It’s in our DNA to explore, to cross oceans, to reconnoiter bays, to run rivers, or just to probe the recesses of our own minds. When our compulsion to explore—for food, safety, conquest, enrichment or simple curiosity about what was over the next hill—led us away from our ancient origins, we started something that would define us as humans. Eventually, we conceived vehicles to carry ourselves and our gear farther and faster with navigation ever more complex and accurate.

I don’t know about you, but I found the landing of NASA’s Perseverance rover on Mars an unexpectedly exhilarating, emotional experience. I’m not sure what triggered my reaction. We’ve sent probes farther into space, and we’ve put ingenious rovers on Mars before, but this one somehow felt different—more dramatic, more consequential. In the days that followed the landing, with high-definition video of the landing itself shot from the spacecraft, my feeling grew in intensity. It was unimaginably cool.

For as long as I can recall, I’ve had an abiding interest in stories about people who’ve risked all to explore the polar regions, the sea, the highest mountains, the deepest caves and anywhere else humans have never been. I’m not a scientist, but I can appreciate the efforts of those who spend their lives exploring the exquisite complexities of life on Earth and beyond, past and present, with an eye toward the future. My lifetime has spanned the arc of human space exploration beginning with Sputnik in 1957. Like most people my age, I’ve followed the milestones: Mercury and Gemini, the Apollo moon landings, the space stations, the shuttles and the planetary probes. The Perseverance mission has affected me more than most.

While our human ancestors likely left their caves for simpler reasons such as sustaining life, the Perseverance Mars mission was conceived almost 20 years ago to search for signs of long-gone ancient life—or clues to its demise—with an eye toward preserving future life on Earth. There’s a compelling beauty in that. There’s also a compelling beauty in the technology required to build machines that can travel 300 million miles, touch down softly and precisely on target, and then move about collecting materials another spacecraft will pick up in 10 years and return to Earth.
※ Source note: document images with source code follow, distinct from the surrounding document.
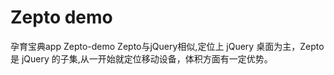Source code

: # Zepto demo
孕育宝典app Zepto-demo
Zepto与jQuery相似,定位上 jQuery 桌面为主，Zepto 是 jQuery 的子集,从一开始就定位移动设备，体积方面有一定优势。
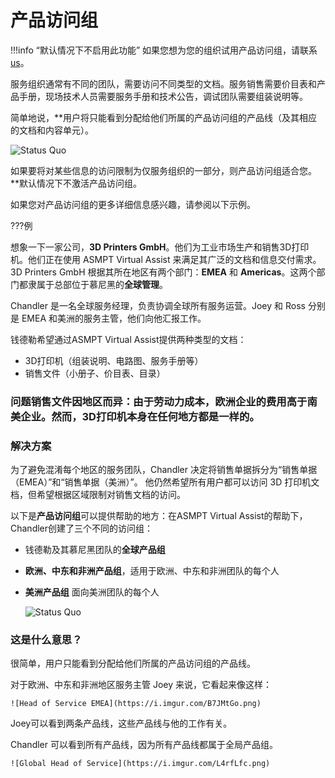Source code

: # 产品访问组

!!!info “默认情况下不启用此功能”
如果您想为您的组织试用产品访问组，请联系[us](https://smt.asmpt.com/en/products/software-solutions/virtual-assist)。

服务组织通常有不同的团队，需要访问不同类型的文档。服务销售需要价目表和产品手册，现场技术人员需要服务手册和技术公告，调试团队需要组装说明等。

简单地说，**用户将只能看到分配给他们所属的产品访问组的产品线（及其相应的文档和内容单元）。

![Status Quo](https://i.imgur.com/VnLylKq.png)


如果要将对某些信息的访问限制为仅服务组织的一部分，则产品访问组适合您。**默认情况下不激活产品访问组。

如果您对产品访问组的更多详细信息感兴趣，请参阅以下示例。

???例

想象一下一家公司，**3D Printers GmbH**。他们为工业市场生产和销售3D打印机。他们正在使用 ASMPT Virtual Assist 来满足其广泛的文档和信息交付需求。3D Printers GmbH 根据其所在地区有两个部门：**EMEA** 和 **Americas**。这两个部门都隶属于总部位于慕尼黑的**全球管理**。

Chandler 是一名全球服务经理，负责协调全球所有服务运营。Joey 和 Ross 分别是 EMEA 和美洲的服务主管，他们向他汇报工作。

钱德勒希望通过ASMPT Virtual Assist提供两种类型的文档：

- 3D打印机（组装说明、电路图、服务手册等）
- 销售文件（小册子、价目表、目录）

### 问题销售文件因地区而异：由于劳动力成本，欧洲企业的费用高于南美企业。然而，3D打印机本身在任何地方都是一样的。

### 解决方案
为了避免混淆每个地区的服务团队，Chandler 决定将销售单据拆分为“销售单据 （EMEA）”和“销售单据（美洲）”。
他仍然希望所有用户都可以访问 3D 打印机文档，但希望根据区域限制对销售文档的访问。

以下是**产品访问组**可以提供帮助的地方：在ASMPT Virtual Assist的帮助下，Chandler创建了三个不同的访问组：

- 钱德勒及其慕尼黑团队的**全球产品组**
- **欧洲、中东和非洲产品组**，适用于欧洲、中东和非洲团队的每个人
- **美洲产品组** 面向美洲团队的每个人

    ![Status Quo](https://i.imgur.com/xq4Lbn4.png)

### 这是什么意思？

很简单，用户只能看到分配给他们所属的产品访问组的产品线。

对于欧洲、中东和非洲地区服务主管 Joey 来说，它看起来像这样：

    ![Head of Service EMEA](https://i.imgur.com/B7JMtGo.png)

Joey可以看到两条产品线，这些产品线与他的工作有关。

Chandler 可以看到所有产品线，因为所有产品线都属于全局产品组。

    ![Global Head of Service](https://i.imgur.com/L4rfLfc.png)
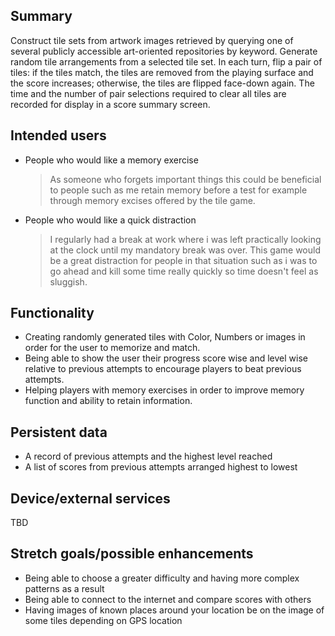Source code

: ## Summary

Construct tile sets from artwork images retrieved by querying one of several publicly accessible art-oriented repositories by keyword. Generate random tile arrangements from a selected tile set. In each turn, flip a pair of tiles: if the tiles match, the tiles are removed from the playing surface and the score increases; otherwise, the tiles are flipped face-down again. The time and the number of pair selections required to clear all tiles are recorded for display in a score summary screen.

## Intended users

* People who would like a memory exercise 

    > As someone who forgets important things this could be beneficial to people such as me retain memory before a test for example through memory excises offered by the tile game.

* People who would like a quick distraction 
    > I regularly had a break at work where i was left practically looking at the clock until my mandatory break was over. This game would be a great distraction for people in that situation such as i was to go ahead and kill some time really quickly so time doesn't feel as sluggish.
## Functionality

* Creating randomly generated tiles with Color, Numbers or images in order for the user to memorize and match.
* Being able to show the user their progress score wise and level wise relative to previous attempts to encourage players to beat previous attempts.
* Helping players with memory exercises in order to improve memory function and ability to retain information.

## Persistent data

* A record of previous attempts and the highest level reached
* A list of scores from previous attempts arranged highest to lowest    

## Device/external services

TBD

## Stretch goals/possible enhancements 

* Being able to choose a greater difficulty and having more complex patterns as a result 
* Being able to connect to the internet and compare scores with others 
* Having images of known places around your location be on the image of some tiles depending on GPS location
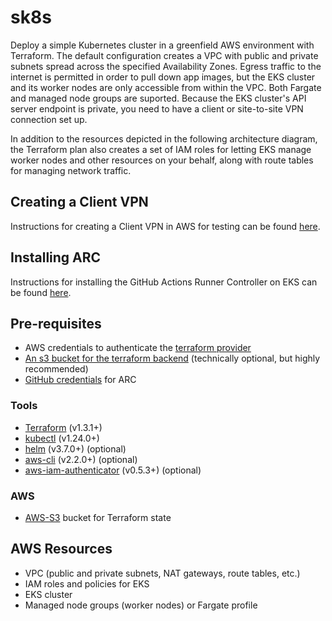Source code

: # sk8s

Deploy a simple Kubernetes cluster in a greenfield AWS environment with Terraform. The default configuration creates a VPC with public and private subnets spread across the specified Availability Zones. Egress traffic to the internet is permitted in order to pull down app images, but the EKS cluster and its worker nodes are only accessible from within the VPC. Both Fargate and managed node groups are suported. Because the EKS cluster's API server endpoint is private, you need to have a client or site-to-site VPN connection set up.

In addition to the resources depicted in the following architecture diagram, the Terraform plan also creates a set of IAM roles for letting EKS manage worker nodes and other resources on your behalf, along with route tables for managing network traffic.

<!-- ![SK8s Architecture](imgs/k8s_arch.jpeg) -->

## Creating a Client VPN

Instructions for creating a Client VPN in AWS for testing can be found [here](docs/clientvpn-setup.md).

## Installing ARC

Instructions for installing the GitHub Actions Runner Controller on EKS can be found [here](docs/arc-setup.md).

## Pre-requisites
* AWS credentials to authenticate the [terraform provider](https://registry.terraform.io/providers/hashicorp/aws/latest/docs#provider-configuration)
* [An s3 bucket for the terraform backend](https://developer.hashicorp.com/terraform/language/settings/backends/s3) (technically optional, but highly recommended)
* [GitHub credentials](https://github.com/actions/actions-runner-controller/blob/master/docs/authenticating-to-the-github-api.md) for ARC

### Tools
- [Terraform](https://www.terraform.io/downloads.html) (v1.3.1+)
- [kubectl](https://kubernetes.io/docs/tasks/tools/install-kubectl/) (v1.24.0+)
- [helm](https://helm.sh/docs/intro/install/) (v3.7.0+) (optional)
- [aws-cli](https://docs.aws.amazon.com/cli/latest/userguide/install-cliv2.html) (v2.2.0+) (optional)
- [aws-iam-authenticator](https://docs.aws.amazon.com/eks/latest/userguide/install-aws-iam-authenticator.html) (v0.5.3+) (optional)

### AWS
- [AWS-S3](https://aws.amazon.com/s3/) bucket for Terraform state

## AWS Resources

- VPC (public and private subnets, NAT gateways, route tables, etc.)
- IAM roles and policies for EKS
- EKS cluster
- Managed node groups (worker nodes) or Fargate profile
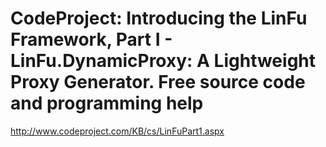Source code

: <!--
id: 168014426
link: http://kevinisom.info/post/168014426/codeproject-introducing-the-linfu-framework-part-i
slug: codeproject-introducing-the-linfu-framework-part-i
date: Fri Aug 21 2009 19:46:58 GMT+1200 (NZST)
raw: {"blog_name":"kevinisom","id":168014426,"post_url":"http://kevinisom.info/post/168014426/codeproject-introducing-the-linfu-framework-part-i","slug":"codeproject-introducing-the-linfu-framework-part-i","type":"link","date":"2009-08-21 07:46:58 GMT","timestamp":1250840818,"state":"published","format":"html","reblog_key":"UToY6kml","tags":[],"short_url":"http://tmblr.co/Zw68YyA0x9Q","highlighted":[],"feed_item":"http://www.codeproject.com/KB/cs/LinFuPart1.aspx","from_feed_id":"650234","note_count":0,"title":"CodeProject: Introducing the LinFu Framework, Part I - LinFu.DynamicProxy: A Lightweight Proxy Generator. Free source code and programming help","url":"http://www.codeproject.com/KB/cs/LinFuPart1.aspx","description":""}
publish: 2009-08-021
tags: 
title: CodeProject: Introducing the LinFu Framework, Part I - LinFu.DynamicProxy: A Lightweight Proxy Generator. Free source code and programming help
-->


CodeProject: Introducing the LinFu Framework, Part I - LinFu.DynamicProxy: A Lightweight Proxy Generator. Free source code and programming help
===============================================================================================================================================

<http://www.codeproject.com/KB/cs/LinFuPart1.aspx>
The rover even carries the first extraterrestrial drone.

I once sailed from Massachusetts to Bermuda with friends who’d spent 10 years building a low-tech, 56-foot ferro-cement ketch. The only electronics aboard were a single-sideband radio, a VHF radio, and a radio direction finder. Somehow, we made it to the little patch of terra firma 600 miles off the North Carolina coast. Our motivations were hardly as high-minded as NASA’s Perseverance mission, but to us, getting there was a pretty big deal. It wasn’t Mars, but it may as well have been.

Our trip took just over six days. The Perseverance mission covered its distance in just over six months, planned and executed by humans with the help of computing power inconceivable when the Soviets put their little spiny ball into orbit 63 years ago. At the end of our little boat trip, we had the pleasure of walking into a bar and downing a few Dark ’n’ Stormys to celebrate our accomplishment. The human explorers who eventually make landfall on the red planet won’t have that pleasure, but the magnitude of their achievement, and that of the human race, surely will warrant cracking open a bag of Tang or at least some distilled byproduct of the human body.

The name Perseverance sprang from a student contest. It evokes the relentless ingenuity and commitment to the search for knowledge the project took. Ironically, the boat we sailed to Bermuda was also named Perseverance. Maybe that coincidence is buried somewhere in my emotional reaction to this paragon of human exploration.

More likely, it is just a simple appreciation of the magnitude of the journey explorers have made since we ventured out of the caves.